▸ EXERCISE DETAILS: Given the entries that follow, write out exactly the lines starting at the one containing "En términos de" and ending at the one containing "suele combinar comunicación", both ends included, and only those.

▸ DATASET EXTRACT:
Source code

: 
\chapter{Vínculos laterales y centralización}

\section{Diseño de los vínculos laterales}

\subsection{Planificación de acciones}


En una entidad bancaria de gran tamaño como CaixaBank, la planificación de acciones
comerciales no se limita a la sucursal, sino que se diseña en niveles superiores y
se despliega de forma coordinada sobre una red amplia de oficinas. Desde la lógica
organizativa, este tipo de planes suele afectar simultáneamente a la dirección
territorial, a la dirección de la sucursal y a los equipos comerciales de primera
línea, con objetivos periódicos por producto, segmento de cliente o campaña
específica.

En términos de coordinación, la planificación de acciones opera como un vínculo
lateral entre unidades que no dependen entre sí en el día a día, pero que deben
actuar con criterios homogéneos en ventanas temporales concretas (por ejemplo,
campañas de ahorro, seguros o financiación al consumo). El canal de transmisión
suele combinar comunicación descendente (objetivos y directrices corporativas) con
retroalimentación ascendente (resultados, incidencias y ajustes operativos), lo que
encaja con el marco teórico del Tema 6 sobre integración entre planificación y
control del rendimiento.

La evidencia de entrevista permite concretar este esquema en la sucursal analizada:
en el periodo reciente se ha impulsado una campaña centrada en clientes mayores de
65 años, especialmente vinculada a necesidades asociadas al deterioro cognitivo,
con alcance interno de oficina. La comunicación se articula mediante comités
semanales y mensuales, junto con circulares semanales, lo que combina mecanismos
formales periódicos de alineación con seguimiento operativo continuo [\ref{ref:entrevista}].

▸ SOLUTION:
En términos de coordinación, la planificación de acciones opera como un vínculo
lateral entre unidades que no dependen entre sí en el día a día, pero que deben
actuar con criterios homogéneos en ventanas temporales concretas (por ejemplo,
campañas de ahorro, seguros o financiación al consumo). El canal de transmisión
suele combinar comunicación descendente (objetivos y directrices corporativas) con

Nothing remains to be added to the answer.